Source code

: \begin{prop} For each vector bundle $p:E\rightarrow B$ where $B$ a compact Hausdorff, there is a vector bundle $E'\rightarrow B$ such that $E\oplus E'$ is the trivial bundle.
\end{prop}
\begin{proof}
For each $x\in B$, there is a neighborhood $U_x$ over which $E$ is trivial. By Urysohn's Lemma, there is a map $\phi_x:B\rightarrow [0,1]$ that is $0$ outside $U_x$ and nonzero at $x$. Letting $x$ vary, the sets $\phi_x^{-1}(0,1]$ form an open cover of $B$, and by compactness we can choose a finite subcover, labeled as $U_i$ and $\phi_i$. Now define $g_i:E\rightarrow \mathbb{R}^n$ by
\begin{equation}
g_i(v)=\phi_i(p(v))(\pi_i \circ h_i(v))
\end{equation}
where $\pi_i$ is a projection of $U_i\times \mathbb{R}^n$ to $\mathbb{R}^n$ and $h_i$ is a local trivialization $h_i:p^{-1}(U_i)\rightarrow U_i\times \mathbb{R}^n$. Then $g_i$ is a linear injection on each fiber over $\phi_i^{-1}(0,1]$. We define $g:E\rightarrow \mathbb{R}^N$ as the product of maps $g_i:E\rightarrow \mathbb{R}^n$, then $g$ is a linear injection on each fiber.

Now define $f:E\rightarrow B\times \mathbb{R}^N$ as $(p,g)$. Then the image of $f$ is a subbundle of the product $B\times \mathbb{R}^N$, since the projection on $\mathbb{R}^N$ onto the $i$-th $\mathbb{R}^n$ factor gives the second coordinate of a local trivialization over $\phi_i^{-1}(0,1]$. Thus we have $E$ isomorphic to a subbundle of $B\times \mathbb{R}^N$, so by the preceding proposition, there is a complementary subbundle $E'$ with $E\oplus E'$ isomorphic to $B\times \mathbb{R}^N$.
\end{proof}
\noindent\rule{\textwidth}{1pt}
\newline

- - -

Task statement:
Without altering a single word, set down all the entries again.

Exercise answer:
Source code

: \begin{prop} For each vector bundle $p:E\rightarrow B$ where $B$ a compact Hausdorff, there is a vector bundle $E'\rightarrow B$ such that $E\oplus E'$ is the trivial bundle.
\end{prop}
\begin{proof}
For each $x\in B$, there is a neighborhood $U_x$ over which $E$ is trivial. By Urysohn's Lemma, there is a map $\phi_x:B\rightarrow [0,1]$ that is $0$ outside $U_x$ and nonzero at $x$. Letting $x$ vary, the sets $\phi_x^{-1}(0,1]$ form an open cover of $B$, and by compactness we can choose a finite subcover, labeled as $U_i$ and $\phi_i$. Now define $g_i:E\rightarrow \mathbb{R}^n$ by
\begin{equation}
g_i(v)=\phi_i(p(v))(\pi_i \circ h_i(v))
\end{equation}
where $\pi_i$ is a projection of $U_i\times \mathbb{R}^n$ to $\mathbb{R}^n$ and $h_i$ is a local trivialization $h_i:p^{-1}(U_i)\rightarrow U_i\times \mathbb{R}^n$. Then $g_i$ is a linear injection on each fiber over $\phi_i^{-1}(0,1]$. We define $g:E\rightarrow \mathbb{R}^N$ as the product of maps $g_i:E\rightarrow \mathbb{R}^n$, then $g$ is a linear injection on each fiber.

Now define $f:E\rightarrow B\times \mathbb{R}^N$ as $(p,g)$. Then the image of $f$ is a subbundle of the product $B\times \mathbb{R}^N$, since the projection on $\mathbb{R}^N$ onto the $i$-th $\mathbb{R}^n$ factor gives the second coordinate of a local trivialization over $\phi_i^{-1}(0,1]$. Thus we have $E$ isomorphic to a subbundle of $B\times \mathbb{R}^N$, so by the preceding proposition, there is a complementary subbundle $E'$ with $E\oplus E'$ isomorphic to $B\times \mathbb{R}^N$.
\end{proof}
\noindent\rule{\textwidth}{1pt}
\newline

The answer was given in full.